*** Block opens ***

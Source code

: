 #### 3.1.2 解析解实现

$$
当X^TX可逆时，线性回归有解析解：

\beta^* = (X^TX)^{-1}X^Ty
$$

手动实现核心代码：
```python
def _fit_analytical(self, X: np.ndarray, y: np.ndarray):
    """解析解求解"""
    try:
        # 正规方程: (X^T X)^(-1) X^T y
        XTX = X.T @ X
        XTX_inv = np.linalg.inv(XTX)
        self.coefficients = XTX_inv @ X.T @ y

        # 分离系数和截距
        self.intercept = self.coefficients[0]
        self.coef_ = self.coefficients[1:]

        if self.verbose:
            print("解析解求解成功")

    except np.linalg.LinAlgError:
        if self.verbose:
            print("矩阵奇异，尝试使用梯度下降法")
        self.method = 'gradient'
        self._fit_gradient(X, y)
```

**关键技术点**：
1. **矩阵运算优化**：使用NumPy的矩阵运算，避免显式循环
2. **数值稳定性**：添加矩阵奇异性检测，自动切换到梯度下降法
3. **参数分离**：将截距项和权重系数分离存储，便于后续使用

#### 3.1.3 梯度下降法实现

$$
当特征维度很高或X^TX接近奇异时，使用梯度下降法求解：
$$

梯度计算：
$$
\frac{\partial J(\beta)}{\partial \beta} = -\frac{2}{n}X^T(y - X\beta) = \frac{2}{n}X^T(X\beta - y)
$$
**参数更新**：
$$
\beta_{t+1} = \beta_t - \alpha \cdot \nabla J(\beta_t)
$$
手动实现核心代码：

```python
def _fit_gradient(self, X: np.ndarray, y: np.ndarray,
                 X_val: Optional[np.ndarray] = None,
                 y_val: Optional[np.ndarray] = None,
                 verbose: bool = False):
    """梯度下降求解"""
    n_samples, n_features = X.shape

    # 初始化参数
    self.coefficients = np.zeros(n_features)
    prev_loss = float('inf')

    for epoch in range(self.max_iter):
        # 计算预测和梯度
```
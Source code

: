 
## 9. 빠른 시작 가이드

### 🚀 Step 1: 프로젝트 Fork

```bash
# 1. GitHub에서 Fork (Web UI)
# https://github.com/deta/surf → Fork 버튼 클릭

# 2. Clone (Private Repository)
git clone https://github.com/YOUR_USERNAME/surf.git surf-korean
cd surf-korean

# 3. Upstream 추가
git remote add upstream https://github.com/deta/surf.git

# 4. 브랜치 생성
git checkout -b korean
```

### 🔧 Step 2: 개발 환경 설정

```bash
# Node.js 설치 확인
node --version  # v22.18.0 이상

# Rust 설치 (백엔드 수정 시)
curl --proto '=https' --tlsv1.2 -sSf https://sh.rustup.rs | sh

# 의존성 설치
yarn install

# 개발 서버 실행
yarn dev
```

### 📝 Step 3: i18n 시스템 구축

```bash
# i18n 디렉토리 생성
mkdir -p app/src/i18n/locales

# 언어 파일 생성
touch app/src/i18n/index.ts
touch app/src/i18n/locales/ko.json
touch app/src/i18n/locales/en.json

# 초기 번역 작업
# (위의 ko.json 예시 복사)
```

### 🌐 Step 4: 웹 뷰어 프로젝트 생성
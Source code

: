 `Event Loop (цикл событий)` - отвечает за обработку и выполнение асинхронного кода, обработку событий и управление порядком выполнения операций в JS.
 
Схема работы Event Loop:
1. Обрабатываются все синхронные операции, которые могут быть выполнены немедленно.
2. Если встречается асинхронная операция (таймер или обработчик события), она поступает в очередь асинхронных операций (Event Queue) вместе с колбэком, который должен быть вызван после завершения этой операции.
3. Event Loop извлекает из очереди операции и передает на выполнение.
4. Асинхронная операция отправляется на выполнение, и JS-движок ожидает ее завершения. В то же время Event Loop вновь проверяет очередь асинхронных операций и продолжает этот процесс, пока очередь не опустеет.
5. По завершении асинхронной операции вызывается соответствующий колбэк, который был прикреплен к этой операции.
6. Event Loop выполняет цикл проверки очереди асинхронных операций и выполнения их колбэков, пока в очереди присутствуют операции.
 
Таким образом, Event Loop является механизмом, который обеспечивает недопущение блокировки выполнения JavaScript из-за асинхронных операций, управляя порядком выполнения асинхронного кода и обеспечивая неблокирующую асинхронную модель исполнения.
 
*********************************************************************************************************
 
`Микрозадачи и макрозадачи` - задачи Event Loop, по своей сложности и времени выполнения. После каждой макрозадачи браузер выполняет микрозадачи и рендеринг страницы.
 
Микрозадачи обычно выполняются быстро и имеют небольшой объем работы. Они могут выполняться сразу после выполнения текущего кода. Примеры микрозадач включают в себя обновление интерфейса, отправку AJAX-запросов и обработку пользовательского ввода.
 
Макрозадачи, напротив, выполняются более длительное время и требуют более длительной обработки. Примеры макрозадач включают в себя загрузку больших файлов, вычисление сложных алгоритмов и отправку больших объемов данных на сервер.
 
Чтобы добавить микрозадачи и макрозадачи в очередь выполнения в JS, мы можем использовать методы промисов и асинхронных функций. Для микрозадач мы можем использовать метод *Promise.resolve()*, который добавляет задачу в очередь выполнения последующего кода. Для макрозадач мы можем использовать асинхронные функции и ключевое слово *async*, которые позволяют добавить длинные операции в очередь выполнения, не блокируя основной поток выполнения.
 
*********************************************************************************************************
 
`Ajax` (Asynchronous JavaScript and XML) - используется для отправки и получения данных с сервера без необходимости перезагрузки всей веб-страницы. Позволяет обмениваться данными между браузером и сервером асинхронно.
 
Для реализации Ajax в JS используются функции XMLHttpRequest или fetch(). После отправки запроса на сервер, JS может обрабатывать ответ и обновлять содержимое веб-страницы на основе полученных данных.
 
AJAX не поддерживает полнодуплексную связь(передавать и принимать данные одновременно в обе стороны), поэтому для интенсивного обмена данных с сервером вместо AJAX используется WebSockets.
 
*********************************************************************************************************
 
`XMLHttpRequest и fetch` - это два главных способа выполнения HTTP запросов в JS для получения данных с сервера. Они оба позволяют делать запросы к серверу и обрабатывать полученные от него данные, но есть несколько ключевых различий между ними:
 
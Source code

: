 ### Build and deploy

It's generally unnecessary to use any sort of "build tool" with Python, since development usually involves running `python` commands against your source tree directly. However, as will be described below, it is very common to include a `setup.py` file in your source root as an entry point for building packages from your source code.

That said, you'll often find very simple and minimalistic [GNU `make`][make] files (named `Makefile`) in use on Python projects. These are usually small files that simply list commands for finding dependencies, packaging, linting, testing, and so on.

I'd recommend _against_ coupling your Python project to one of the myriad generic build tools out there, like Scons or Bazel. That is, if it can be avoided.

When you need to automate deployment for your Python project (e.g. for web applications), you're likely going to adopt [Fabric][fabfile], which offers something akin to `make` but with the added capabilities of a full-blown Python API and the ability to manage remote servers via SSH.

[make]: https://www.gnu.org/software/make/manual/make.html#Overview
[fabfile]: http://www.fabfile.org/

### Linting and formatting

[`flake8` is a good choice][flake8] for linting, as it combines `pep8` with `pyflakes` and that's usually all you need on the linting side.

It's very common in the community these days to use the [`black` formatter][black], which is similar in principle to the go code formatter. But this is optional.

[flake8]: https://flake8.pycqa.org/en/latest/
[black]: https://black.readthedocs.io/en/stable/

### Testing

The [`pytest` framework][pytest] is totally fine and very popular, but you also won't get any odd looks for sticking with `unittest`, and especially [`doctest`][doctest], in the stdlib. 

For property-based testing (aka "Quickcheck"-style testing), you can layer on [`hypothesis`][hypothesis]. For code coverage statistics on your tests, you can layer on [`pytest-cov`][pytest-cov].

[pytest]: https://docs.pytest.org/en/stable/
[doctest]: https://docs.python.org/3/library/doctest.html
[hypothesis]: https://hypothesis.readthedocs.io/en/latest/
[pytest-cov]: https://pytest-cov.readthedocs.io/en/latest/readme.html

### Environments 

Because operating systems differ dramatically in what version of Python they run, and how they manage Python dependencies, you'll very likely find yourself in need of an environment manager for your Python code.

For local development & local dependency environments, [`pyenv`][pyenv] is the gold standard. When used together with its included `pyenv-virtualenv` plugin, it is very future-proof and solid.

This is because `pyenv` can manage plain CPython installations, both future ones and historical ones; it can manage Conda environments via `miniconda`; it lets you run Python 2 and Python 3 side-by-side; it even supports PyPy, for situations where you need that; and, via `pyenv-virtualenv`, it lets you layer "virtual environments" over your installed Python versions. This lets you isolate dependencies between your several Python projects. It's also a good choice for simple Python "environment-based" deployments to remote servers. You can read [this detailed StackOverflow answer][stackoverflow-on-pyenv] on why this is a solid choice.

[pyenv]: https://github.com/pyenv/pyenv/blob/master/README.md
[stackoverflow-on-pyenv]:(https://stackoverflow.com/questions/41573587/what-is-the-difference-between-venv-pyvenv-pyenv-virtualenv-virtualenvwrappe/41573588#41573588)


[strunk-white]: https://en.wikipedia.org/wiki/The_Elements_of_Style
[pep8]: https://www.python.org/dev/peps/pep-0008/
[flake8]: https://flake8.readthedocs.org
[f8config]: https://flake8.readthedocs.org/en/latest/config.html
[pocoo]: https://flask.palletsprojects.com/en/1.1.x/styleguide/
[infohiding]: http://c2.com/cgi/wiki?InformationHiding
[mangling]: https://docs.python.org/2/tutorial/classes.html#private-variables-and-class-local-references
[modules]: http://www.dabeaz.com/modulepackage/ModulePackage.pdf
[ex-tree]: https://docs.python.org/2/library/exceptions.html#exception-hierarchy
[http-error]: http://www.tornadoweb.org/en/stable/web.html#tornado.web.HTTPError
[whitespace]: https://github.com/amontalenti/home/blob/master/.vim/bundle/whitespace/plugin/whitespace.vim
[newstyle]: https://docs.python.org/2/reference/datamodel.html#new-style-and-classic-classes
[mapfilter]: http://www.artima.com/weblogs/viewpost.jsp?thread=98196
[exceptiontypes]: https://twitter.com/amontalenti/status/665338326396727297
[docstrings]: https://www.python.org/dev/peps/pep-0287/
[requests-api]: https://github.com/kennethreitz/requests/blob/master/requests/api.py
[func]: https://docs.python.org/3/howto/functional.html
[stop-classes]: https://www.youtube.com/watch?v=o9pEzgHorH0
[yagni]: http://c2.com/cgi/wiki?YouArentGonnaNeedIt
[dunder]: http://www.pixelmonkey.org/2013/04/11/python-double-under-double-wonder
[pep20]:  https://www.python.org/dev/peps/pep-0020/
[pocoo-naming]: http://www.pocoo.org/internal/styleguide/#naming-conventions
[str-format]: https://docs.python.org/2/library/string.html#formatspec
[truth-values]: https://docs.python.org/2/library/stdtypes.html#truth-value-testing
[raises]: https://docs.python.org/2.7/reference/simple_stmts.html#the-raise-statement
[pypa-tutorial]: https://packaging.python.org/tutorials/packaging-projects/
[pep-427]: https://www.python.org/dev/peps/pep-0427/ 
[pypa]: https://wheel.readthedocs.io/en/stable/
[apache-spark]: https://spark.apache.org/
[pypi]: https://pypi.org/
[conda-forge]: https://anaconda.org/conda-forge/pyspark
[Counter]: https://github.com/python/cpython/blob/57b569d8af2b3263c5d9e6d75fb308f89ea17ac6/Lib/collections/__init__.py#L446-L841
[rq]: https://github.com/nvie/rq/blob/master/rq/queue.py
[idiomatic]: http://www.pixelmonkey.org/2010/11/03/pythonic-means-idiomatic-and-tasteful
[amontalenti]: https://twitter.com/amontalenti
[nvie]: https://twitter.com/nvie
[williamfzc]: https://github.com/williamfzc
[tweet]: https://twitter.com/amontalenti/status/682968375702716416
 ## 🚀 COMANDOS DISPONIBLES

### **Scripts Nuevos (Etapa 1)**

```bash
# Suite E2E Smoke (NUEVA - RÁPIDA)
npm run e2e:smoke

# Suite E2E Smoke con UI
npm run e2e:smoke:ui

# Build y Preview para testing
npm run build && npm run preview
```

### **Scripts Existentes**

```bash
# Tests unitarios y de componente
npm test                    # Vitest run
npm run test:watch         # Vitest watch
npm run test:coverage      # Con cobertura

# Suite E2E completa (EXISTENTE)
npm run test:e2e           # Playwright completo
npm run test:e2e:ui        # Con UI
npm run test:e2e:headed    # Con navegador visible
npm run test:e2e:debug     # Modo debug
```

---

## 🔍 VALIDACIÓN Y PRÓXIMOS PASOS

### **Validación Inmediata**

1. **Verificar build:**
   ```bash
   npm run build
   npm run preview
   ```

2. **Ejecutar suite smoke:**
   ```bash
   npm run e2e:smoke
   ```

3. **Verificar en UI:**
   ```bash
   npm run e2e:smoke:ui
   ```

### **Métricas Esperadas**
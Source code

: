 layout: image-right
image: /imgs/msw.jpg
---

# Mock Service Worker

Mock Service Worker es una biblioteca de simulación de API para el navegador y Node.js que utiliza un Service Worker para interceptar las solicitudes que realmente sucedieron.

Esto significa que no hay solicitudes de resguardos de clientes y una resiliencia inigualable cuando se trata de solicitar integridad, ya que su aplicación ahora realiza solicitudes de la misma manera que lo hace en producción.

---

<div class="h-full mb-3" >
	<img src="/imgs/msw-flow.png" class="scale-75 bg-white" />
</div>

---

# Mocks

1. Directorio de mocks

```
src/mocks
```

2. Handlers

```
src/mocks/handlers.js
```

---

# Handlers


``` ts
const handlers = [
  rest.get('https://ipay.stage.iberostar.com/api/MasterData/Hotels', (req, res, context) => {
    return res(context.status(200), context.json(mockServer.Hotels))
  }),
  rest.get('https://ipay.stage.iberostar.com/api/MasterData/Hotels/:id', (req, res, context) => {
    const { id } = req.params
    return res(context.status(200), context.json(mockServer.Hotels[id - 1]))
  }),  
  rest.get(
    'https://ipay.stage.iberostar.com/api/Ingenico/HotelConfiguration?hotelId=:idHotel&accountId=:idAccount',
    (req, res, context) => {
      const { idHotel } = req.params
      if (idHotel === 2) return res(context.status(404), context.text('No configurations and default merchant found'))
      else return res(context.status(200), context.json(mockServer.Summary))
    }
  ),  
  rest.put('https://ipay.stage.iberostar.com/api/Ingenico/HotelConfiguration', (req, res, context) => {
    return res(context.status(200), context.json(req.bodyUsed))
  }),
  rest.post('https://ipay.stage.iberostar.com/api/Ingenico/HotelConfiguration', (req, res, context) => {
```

*** Block closes ***

● **What is expected**
Go over the records above and tally each line that includes "black". Give the total by itself.

● **Final answer**
2